SUPPLIED RECORDS:
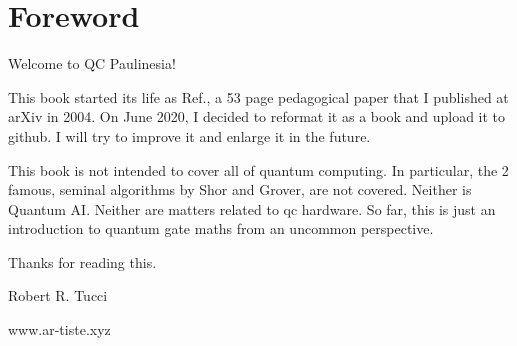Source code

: \section{Foreword}
Welcome to QC Paulinesia!

This book started its life as Ref.\cite{origin}, a 53 page pedagogical paper that I published at arXiv in 2004. On June 2020,
I decided to reformat it as a book and 
upload it to github. I will
try to improve it and enlarge it 
in the future.

This book is not 
intended to
cover all of quantum computing. In particular, the 2 famous, seminal algorithms by Shor and Grover, are not covered. Neither is Quantum AI.
Neither are matters related to qc hardware. 
So far, this is just an introduction
to quantum gate
maths from an uncommon perspective.
 

\bigskip
\noindent Thanks for reading this.

\noindent Robert R. Tucci

\noindent www.ar-tiste.xyz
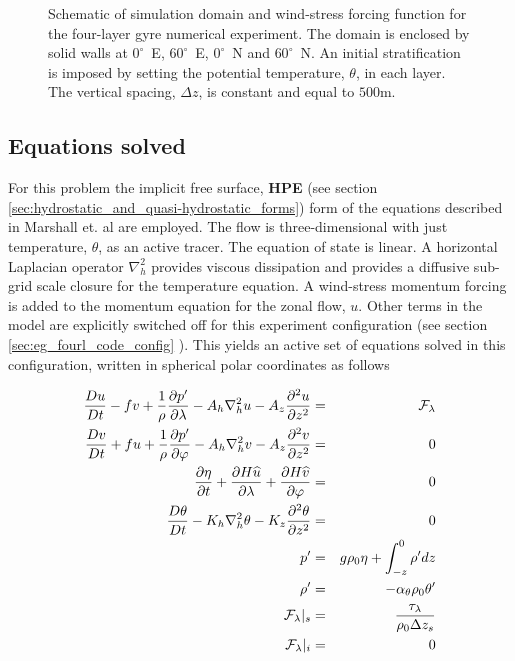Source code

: \begin{figure}
\centerline{
}
\caption{Schematic of simulation domain and wind-stress forcing function 
for the four-layer gyre numerical experiment. The domain is enclosed by solid
walls at $0^{\circ}$~E, $60^{\circ}$~E, $0^{\circ}$~N and $60^{\circ}$~N.
An initial stratification is 
imposed by setting the potential temperature, $\theta$, in each layer.
The vertical spacing, $\Delta z$, is constant and equal to $500$m.
}
\label{fig:eg-fourlayer-simulation_config}
\end{figure}

\subsection{Equations solved}
For this problem
the implicit free surface, {\bf HPE} (see section \ref{sec:hydrostatic_and_quasi-hydrostatic_forms}) form of the 
equations described in Marshall et. al \cite{marshall:97a} are
employed. The flow is three-dimensional with just temperature, $\theta$, as 
an active tracer.  The equation of state is linear.
A horizontal Laplacian operator $\nabla_{h}^2$ provides viscous
dissipation and provides a diffusive sub-grid scale closure for the 
temperature equation. A wind-stress momentum forcing is added to the momentum 
equation for the zonal flow, $u$. Other terms in the model
are explicitly switched off for this experiment configuration (see section
\ref{sec:eg_fourl_code_config} ). This yields an active set of equations
solved in this configuration, written in spherical polar coordinates as 
follows

\begin{eqnarray}
\label{eq:eg-fourlayer-model_equations}
\frac{Du}{Dt} - fv + 
  \frac{1}{\rho}\frac{\partial p^{\prime}}{\partial \lambda} - 
  A_{h}\nabla_{h}^2u - A_{z}\frac{\partial^{2}u}{\partial z^{2}} 
& = &
\cal{F}_{\lambda}
\\
\frac{Dv}{Dt} + fu + 
  \frac{1}{\rho}\frac{\partial p^{\prime}}{\partial \varphi} - 
  A_{h}\nabla_{h}^2v - A_{z}\frac{\partial^{2}v}{\partial z^{2}} 
& = &
0
\\
\frac{\partial \eta}{\partial t} + \frac{\partial H \widehat{u}}{\partial \lambda} +
\frac{\partial H \widehat{v}}{\partial \varphi}
&=&
0
\label{eq:fourl_example_continuity}
\\
\frac{D\theta}{Dt} -
 K_{h}\nabla_{h}^2\theta  - K_{z}\frac{\partial^{2}\theta}{\partial z^{2}} 
& = &
0
\label{eq:eg_fourl_theta}
\\
p^{\prime} & = &
g\rho_{0} \eta + \int^{0}_{-z}\rho^{\prime} dz
\\
\rho^{\prime} & = &- \alpha_{\theta}\rho_{0}\theta^{\prime}
\\
{\cal F}_{\lambda} |_{s} & = & \frac{\tau_{\lambda}}{\rho_{0}\Delta z_{s}}
\\
{\cal F}_{\lambda} |_{i} & = & 0
\end{eqnarray}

YOUR ASSIGNMENT:
The material above is to be transcribed exactly, with all pictures omitted.

WRITTEN REPLY:
Source code

: \section{Foreword}
Welcome to QC Paulinesia!

This book started its life as Ref.\cite{origin}, a 53 page pedagogical paper that I published at arXiv in 2004. On June 2020,
I decided to reformat it as a book and 
upload it to github. I will
try to improve it and enlarge it 
in the future.

This book is not 
intended to
cover all of quantum computing. In particular, the 2 famous, seminal algorithms by Shor and Grover, are not covered. Neither is Quantum AI.
Neither are matters related to qc hardware. 
So far, this is just an introduction
to quantum gate
maths from an uncommon perspective.
 

\bigskip
\noindent Thanks for reading this.

\noindent Robert R. Tucci

\noindent www.ar-tiste.xyz
Source code

: \begin{figure}
\centerline{
}
\caption{Schematic of simulation domain and wind-stress forcing function 
for the four-layer gyre numerical experiment. The domain is enclosed by solid
walls at $0^{\circ}$~E, $60^{\circ}$~E, $0^{\circ}$~N and $60^{\circ}$~N.
An initial stratification is 
imposed by setting the potential temperature, $\theta$, in each layer.
The vertical spacing, $\Delta z$, is constant and equal to $500$m.
}
\label{fig:eg-fourlayer-simulation_config}
\end{figure}

\subsection{Equations solved}
For this problem
the implicit free surface, {\bf HPE} (see section \ref{sec:hydrostatic_and_quasi-hydrostatic_forms}) form of the 
equations described in Marshall et. al \cite{marshall:97a} are
employed. The flow is three-dimensional with just temperature, $\theta$, as 
an active tracer.  The equation of state is linear.
A horizontal Laplacian operator $\nabla_{h}^2$ provides viscous
dissipation and provides a diffusive sub-grid scale closure for the 
temperature equation. A wind-stress momentum forcing is added to the momentum 
equation for the zonal flow, $u$. Other terms in the model
are explicitly switched off for this experiment configuration (see section
\ref{sec:eg_fourl_code_config} ). This yields an active set of equations
solved in this configuration, written in spherical polar coordinates as 
follows

\begin{eqnarray}
\label{eq:eg-fourlayer-model_equations}
\frac{Du}{Dt} - fv + 
  \frac{1}{\rho}\frac{\partial p^{\prime}}{\partial \lambda} - 
  A_{h}\nabla_{h}^2u - A_{z}\frac{\partial^{2}u}{\partial z^{2}} 
& = &
\cal{F}_{\lambda}
\\
\frac{Dv}{Dt} + fu + 
  \frac{1}{\rho}\frac{\partial p^{\prime}}{\partial \varphi} - 
  A_{h}\nabla_{h}^2v - A_{z}\frac{\partial^{2}v}{\partial z^{2}} 
& = &
0
\\
\frac{\partial \eta}{\partial t} + \frac{\partial H \widehat{u}}{\partial \lambda} +
\frac{\partial H \widehat{v}}{\partial \varphi}
&=&
0
\label{eq:fourl_example_continuity}
\\
\frac{D\theta}{Dt} -
 K_{h}\nabla_{h}^2\theta  - K_{z}\frac{\partial^{2}\theta}{\partial z^{2}} 
& = &
0
\label{eq:eg_fourl_theta}
\\
p^{\prime} & = &
g\rho_{0} \eta + \int^{0}_{-z}\rho^{\prime} dz
\\
\rho^{\prime} & = &- \alpha_{\theta}\rho_{0}\theta^{\prime}
\\
{\cal F}_{\lambda} |_{s} & = & \frac{\tau_{\lambda}}{\rho_{0}\Delta z_{s}}
\\
{\cal F}_{\lambda} |_{i} & = & 0
\end{eqnarray}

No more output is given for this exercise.